By addressing the challenges and implementing the proposed recommendations, coverages can become a powerful and versatile data structure for ARD in Earth observation which will enable efficient and accurate analysis for diverse applications, advancing scientific research and decision-making in EO.

5.  Synthetic Data Scenario

NOTE:    This scenario was led and implemented by Rendered.AI.

5.1.  Introduction

One of the fundamental reasons to define Analysis Ready Data standards is that it is common for real world datasets to have insufficient metadata or structure for common tasks and analyses.
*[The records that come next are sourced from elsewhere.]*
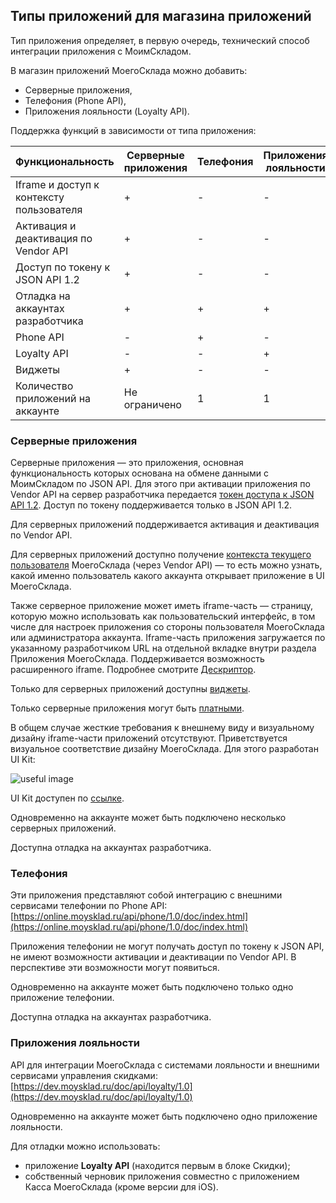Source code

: ## Типы приложений для магазина приложений

Тип приложения определяет, в первую очередь, технический способ интеграции приложения с МоимСкладом.

В магазин приложений МоегоСклада можно добавить:

+ Серверные приложения,
+ Телефония (Phone API),
+ Приложения лояльности (Loyalty API).

Поддержка функций в зависимости от типа приложения:     

| Функциональность                         | Серверные приложения | Телефония | Приложения лояльности |
|------------------------------------------|----------------------|-----------|-----------------------|
| Iframe и доступ к контексту пользователя | +                    | -         | -                     |
| Активация и деактивация по Vendor API    | +                    | -         | -                     |
| Доступ по токену к JSON API 1.2          | +                    | -         | -                     |
| Отладка на аккаунтах разработчика        | +                    | +         | +                     |
| Phone API                                | -                    | +         | -                     |
| Loyalty API                              | -                    | -         | +                     |
| Виджеты                                  | +                    | -         | -                     |
| Количество приложений на аккаунте        | Не ограничено        | 1         | 1                     |

### Серверные приложения

Серверные приложения — это приложения, основная функциональность которых основана на обмене данными с МоимСкладом по JSON API.
 Для этого при активации приложения по Vendor API на сервер разработчика передается [токен доступа к JSON API 1.2](#dostup-po-tokenu-k-json-api). Доступ по токену поддерживается только в JSON API 1.2.
 
Для серверных приложений поддерживается активация и деактивация по Vendor API.

Для серверных приложений доступно получение [контекста текущего пользователя](#poluchenie-kontexta-pol-zowatelq-dlq-prilozhenij-s-iframe-chast-u-popapami-i-widzhetami) МоегоСклада (через Vendor API) — 
 то есть можно узнать, какой именно пользователь какого аккаунта открывает приложение в UI МоегоСклада.   

Также серверное приложение может иметь iframe-часть — страницу, которую можно использовать как пользовательский интерфейс, 
в том числе для настроек приложения со стороны пользователя МоегоСклада или администратора аккаунта. 
Iframe-часть приложения загружается по указанному разработчиком URL на отдельной вкладке внутри раздела Приложения МоегоСклада. Поддерживается возможность расширенного iframe. Подробнее смотрите [Дескриптор](#blok-iframe). 

Только для серверных приложений доступны [виджеты](#vidzhety).

Только серверные приложения могут быть [платными](#uslowiq-oplaty-prilozhenij).   
 
В общем случае жесткие требования к внешнему виду и визуальному дизайну iframe-части приложений отсутствуют. Приветствуется визуальное соответствие дизайну МоегоСклада. Для этого разработан UI Kit:

 ![useful image](ui-kit.png)

UI Kit доступен по [ссылке](https://github.com/moysklad/html-marketplace-1.0-uikit).
 
Одновременно на аккаунте может быть подключено несколько серверных приложений.

Доступна отладка на аккаунтах разработчика.

### Телефония

Эти приложения представляют собой интеграцию с внешними сервисами телефонии по Phone API: 
[https://online.moysklad.ru/api/phone/1.0/doc/index.html](https://online.moysklad.ru/api/phone/1.0/doc/index.html)

Приложения телефонии не могут получать доступ по токену к JSON API, не имеют возможности активации и деактивации по Vendor API. В перспективе эти возможности могут появиться.

Одновременно на аккаунте может быть подключено только одно приложение телефонии.

Доступна отладка на аккаунтах разработчика.

### Приложения лояльности

API для интеграции МоегоСклада с системами лояльности и внешними сервисами управления скидками: 
[https://dev.moysklad.ru/doc/api/loyalty/1.0](https://dev.moysklad.ru/doc/api/loyalty/1.0)
 
Одновременно на аккаунте может быть подключено одно приложение лояльности.
 
Для отладки можно использовать:

- приложение **Loyalty API** (находится первым в блоке Скидки); 
- собственный черновик приложения совместно с приложением Касса МоегоСклада (кроме версии для iOS).
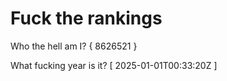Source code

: # Fuck the rankings

Who the hell am I?
{ 8626521 }

What fucking year is it?
[ 2025-01-01T00:33:20Z ]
Synthetic data generation, the process of creating datasets that simulate real data according to predefined specifications, offers an opportunity to advance the concept and application of ARD by the following.

  1. Providing benchmark or referenceable examples of how an ideal dataset would be composed including content, metadata, and structure.

  2. Supporting specific use cases or examples of commonly used datasets, such as Earth observations satellite content, that can be used to test data processing tools and pipelines.

  3. Providing experimental input for both training and validating algorithms used to process real sensor data.

This Testbed 19 ARD project provided a demonstration of a synthetic data generation pipeline that produces diverse datasets in an ARD-compliant format, specifically the CEOS ARD for Land – Surface Reflectance (CARD4L-SR) Standard. The goal of this process is to better understand how synthetic data can provide value to the creators and users of ARD, and how the framework for ARD can likewise benefit the creators and users of synthetic data. In the process, the implications of synthetic data generation within this ARD framework are explored as well as what elements of an ARD specification might be beneficial for supporting synthetic data and its uses.

5.2.  Methodology

The synthetic data application produced for this project supports the simulation of Analysis Ready Data for electro optical remote sensing imagery. The data generation pipeline utilizes industry leading physics-based image simulation technology that enables for the creation of sensor model approximations of existing Earth imaging platforms currently in orbit. This application also leverages remote-sensing derived content that has been assembled to produce “digital twins” of locations on Earth at various scales. This content simulation capability was then configured into a synthetic data channel on the Rendered.ai platform that outputs all necessary dataset and pixel-level truth information to meet the threshold requirements of the CARD4L-SR specification.

5.2.1.  Sensor Simulation

The simulation capability demonstrated in this effort uses the Rochester Institute of Technology’s Digital Imaging and Remote Sensing (DIRS) Laboratory simulation technology, DIRSIG. DIRSIG enables the simulation of physically accurate electro-optical data with accurate spectral properties and radiometric responses calculated at sub-pixel resolutions which is done using detailed models of sensor and platform properties that drive a path-traced radiometry estimation performed against provided spectrally defined 3D content.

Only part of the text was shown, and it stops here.